[DATASET CONTENT Boundary: Start]

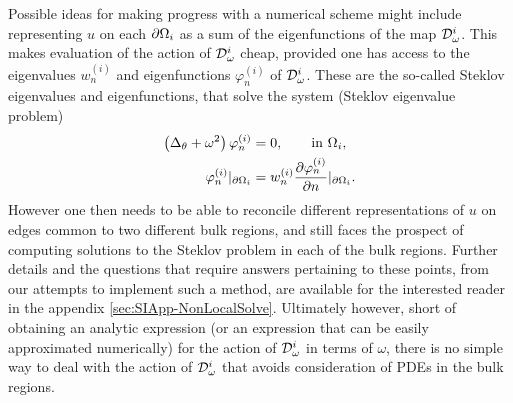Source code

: Possible ideas for making progress with a numerical scheme might include representing $u$ on each $\partial\Omega_i$ as a sum of the eigenfunctions of the map $\mathcal{D}^i_\omega$.
This makes evaluation of the action of $\mathcal{D}^i_\omega$ cheap, provided one has access to the eigenvalues $w^{(i)}_n$ and eigenfunctions $\varphi^{(i)}_n$ of $\mathcal{D}^i_\omega$.
These are the so-called Steklov eigenvalues and eigenfunctions, that solve the system (Steklov eigenvalue problem)
\begin{align*}
	\left( \Delta_\theta + \omega^2 \right)\varphi^{(i)}_n &= 0, \qquad\text{in } \Omega_i, \\
	\varphi^{(i)}_n\vert_{\partial\Omega_i} &= w^{(i)}_n\dfrac{\partial \varphi^{(i)}_n}{\partial n}\vert_{\partial\Omega_i}. 
\end{align*}
However one then needs to be able to reconcile different representations of $u$ on edges common to two different bulk regions, and still faces the prospect of computing solutions to the Steklov problem in each of the bulk regions.
Further details and the questions that require answers pertaining to these points, from our attempts to implement such a method, are available for the interested reader in the appendix \ref{sec:SIApp-NonLocalSolve}.
Ultimately however, short of obtaining an analytic expression (or an expression that can be easily approximated numerically) for the action of $\mathcal{D}^i_{\omega}$ in terms of $\omega$, there is no simple way to deal with the action of $\mathcal{D}^i_{\omega}$ that avoids consideration of PDEs in the bulk regions.

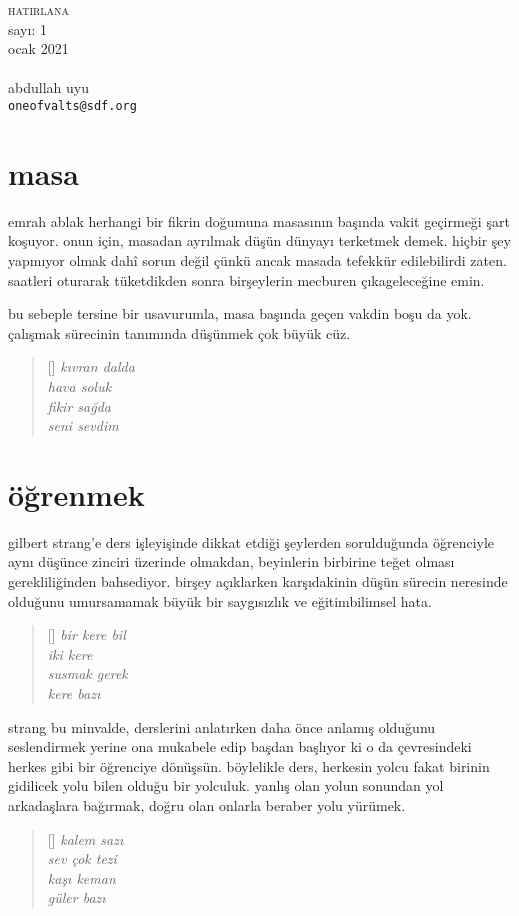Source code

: \documentclass[9pt, a5paper, twocolumn, openright]{memoir}
\begin{document}
\thispagestyle{plain}
\noindent
{\HUGE\textsc{hatirlana}\\\small{}sayı: 1\\ocak 2021}\\\\
{\small{}abdullah uyu\\\texttt{oneofvalts@sdf.org}}
\bigskip
\section{masa}
emrah ablak herhangi bir fikrin doğumuna masasının başında vakit
geçirmeği şart koşuyor. onun için, masadan ayrılmak düşün dünyayı
terketmek demek. hiçbir şey yapmıyor olmak dahî sorun değil çünkü ancak
masada tefekkür edilebilirdi zaten. saatleri oturarak tüketdikden sonra
birşeylerin mecburen çıkageleceğine emin.

bu sebeple tersine bir usavurumla, masa başında geçen vakdin boşu da yok.
çalışmak sürecinin tanımında düşünmek çok büyük cüz.
\begin{verse}[\versewidth]
  \itshape{}
  kıvran dalda\\
  hava soluk\\
  fikir sağda\\
  seni sevdim
\end{verse}
\section{öğrenmek}
gilbert strang'e ders işleyişinde dikkat etdiği şeylerden sorulduğunda
öğrenciyle aynı düşünce zinciri üzerinde olmakdan, beyinlerin birbirine
teğet olması gerekliliğinden bahsediyor. birşey açıklarken karşıdakinin
düşün sürecin neresinde olduğunu umursamamak büyük bir saygısızlık ve
eğitimbilimsel hata.
\begin{verse}[\versewidth]
  \itshape{}
  bir kere bil\\
  iki kere\\
  susmak gerek\\
  kere bazı
\end{verse}
strang bu minvalde, derslerini anlatırken daha önce anlamış
olduğunu seslendirmek yerine ona mukabele edip başdan başlıyor ki o da
çevresindeki herkes gibi bir öğrenciye dönüşsün. böylelikle ders,
herkesin yolcu fakat birinin gidilicek yolu bilen olduğu bir yolculuk.
yanlış olan yolun sonundan yol arkadaşlara bağırmak, doğru olan onlarla
beraber yolu yürümek.
\begin{verse}[\versewidth]
  \itshape{}
  kalem sazı\\
  sev çok tezi\\
  kaşı keman\\
  güler bazı
\end{verse}
\end{document}
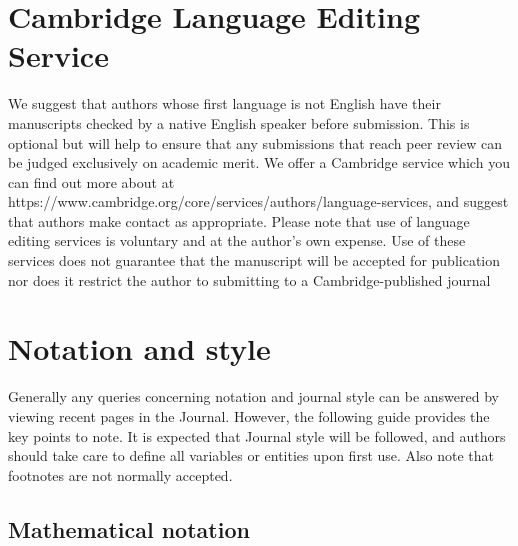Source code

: \documentclass{jfm}
\begin{document}
\section{Cambridge Language Editing Service} 
We suggest that authors whose first language is not English have their manuscripts checked by a native English speaker before submission. This is optional but will help to ensure that any submissions that reach peer review can be judged exclusively on academic merit. We offer a Cambridge service which you can find out more about at https://www.cambridge.org/core/services/authors/language-services, and suggest that authors make contact as appropriate. Please note that use of language editing services is voluntary and at the author’s own expense. Use of these services does not guarantee that the manuscript will be accepted for publication nor does it restrict the author to submitting to a Cambridge-published journal


\section{Notation and style}\label{notstyle}
Generally any queries concerning notation and journal style can be answered by viewing recent pages in the Journal. However, the following guide provides the key points to note. It is expected that Journal style will be followed, and authors should take care to define all variables or entities upon first use. Also note that footnotes are not normally accepted.

\subsection{Mathematical notation}
\end{document}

[DATASET CONTENT Boundary: End]

→ **WHAT YOU WILL DO**:
Return the records word for word, leaving every picture out of the copy.

→ **ANSWER BOX**:
Source code

: Possible ideas for making progress with a numerical scheme might include representing $u$ on each $\partial\Omega_i$ as a sum of the eigenfunctions of the map $\mathcal{D}^i_\omega$.
This makes evaluation of the action of $\mathcal{D}^i_\omega$ cheap, provided one has access to the eigenvalues $w^{(i)}_n$ and eigenfunctions $\varphi^{(i)}_n$ of $\mathcal{D}^i_\omega$.
These are the so-called Steklov eigenvalues and eigenfunctions, that solve the system (Steklov eigenvalue problem)
\begin{align*}
	\left( \Delta_\theta + \omega^2 \right)\varphi^{(i)}_n &= 0, \qquad\text{in } \Omega_i, \\
	\varphi^{(i)}_n\vert_{\partial\Omega_i} &= w^{(i)}_n\dfrac{\partial \varphi^{(i)}_n}{\partial n}\vert_{\partial\Omega_i}. 
\end{align*}
However one then needs to be able to reconcile different representations of $u$ on edges common to two different bulk regions, and still faces the prospect of computing solutions to the Steklov problem in each of the bulk regions.
Further details and the questions that require answers pertaining to these points, from our attempts to implement such a method, are available for the interested reader in the appendix \ref{sec:SIApp-NonLocalSolve}.
Ultimately however, short of obtaining an analytic expression (or an expression that can be easily approximated numerically) for the action of $\mathcal{D}^i_{\omega}$ in terms of $\omega$, there is no simple way to deal with the action of $\mathcal{D}^i_{\omega}$ that avoids consideration of PDEs in the bulk regions.

Source code

: \documentclass[9pt, a5paper, twocolumn, openright]{memoir}
\begin{document}
\thispagestyle{plain}
\noindent
{\HUGE\textsc{hatirlana}\\\small{}sayı: 1\\ocak 2021}\\\\
{\small{}abdullah uyu\\\texttt{oneofvalts@sdf.org}}
\bigskip
\section{masa}
emrah ablak herhangi bir fikrin doğumuna masasının başında vakit
geçirmeği şart koşuyor. onun için, masadan ayrılmak düşün dünyayı
terketmek demek. hiçbir şey yapmıyor olmak dahî sorun değil çünkü ancak
masada tefekkür edilebilirdi zaten. saatleri oturarak tüketdikden sonra
birşeylerin mecburen çıkageleceğine emin.

bu sebeple tersine bir usavurumla, masa başında geçen vakdin boşu da yok.
çalışmak sürecinin tanımında düşünmek çok büyük cüz.
\begin{verse}[\versewidth]
  \itshape{}
  kıvran dalda\\
  hava soluk\\
  fikir sağda\\
  seni sevdim
\end{verse}
\section{öğrenmek}
gilbert strang'e ders işleyişinde dikkat etdiği şeylerden sorulduğunda
öğrenciyle aynı düşünce zinciri üzerinde olmakdan, beyinlerin birbirine
teğet olması gerekliliğinden bahsediyor. birşey açıklarken karşıdakinin
düşün sürecin neresinde olduğunu umursamamak büyük bir saygısızlık ve
eğitimbilimsel hata.
\begin{verse}[\versewidth]
  \itshape{}
  bir kere bil\\
  iki kere\\
  susmak gerek\\
  kere bazı
\end{verse}
strang bu minvalde, derslerini anlatırken daha önce anlamış
olduğunu seslendirmek yerine ona mukabele edip başdan başlıyor ki o da
çevresindeki herkes gibi bir öğrenciye dönüşsün. böylelikle ders,
herkesin yolcu fakat birinin gidilicek yolu bilen olduğu bir yolculuk.
yanlış olan yolun sonundan yol arkadaşlara bağırmak, doğru olan onlarla
beraber yolu yürümek.
\begin{verse}[\versewidth]
  \itshape{}
  kalem sazı\\
  sev çok tezi\\
  kaşı keman\\
  güler bazı
\end{verse}
\end{document}
Source code

: \documentclass{jfm}
\begin{document}
\section{Cambridge Language Editing Service} 
We suggest that authors whose first language is not English have their manuscripts checked by a native English speaker before submission. This is optional but will help to ensure that any submissions that reach peer review can be judged exclusively on academic merit. We offer a Cambridge service which you can find out more about at https://www.cambridge.org/core/services/authors/language-services, and suggest that authors make contact as appropriate. Please note that use of language editing services is voluntary and at the author’s own expense. Use of these services does not guarantee that the manuscript will be accepted for publication nor does it restrict the author to submitting to a Cambridge-published journal


\section{Notation and style}\label{notstyle}
Generally any queries concerning notation and journal style can be answered by viewing recent pages in the Journal. However, the following guide provides the key points to note. It is expected that Journal style will be followed, and authors should take care to define all variables or entities upon first use. Also note that footnotes are not normally accepted.

\subsection{Mathematical notation}
\end{document}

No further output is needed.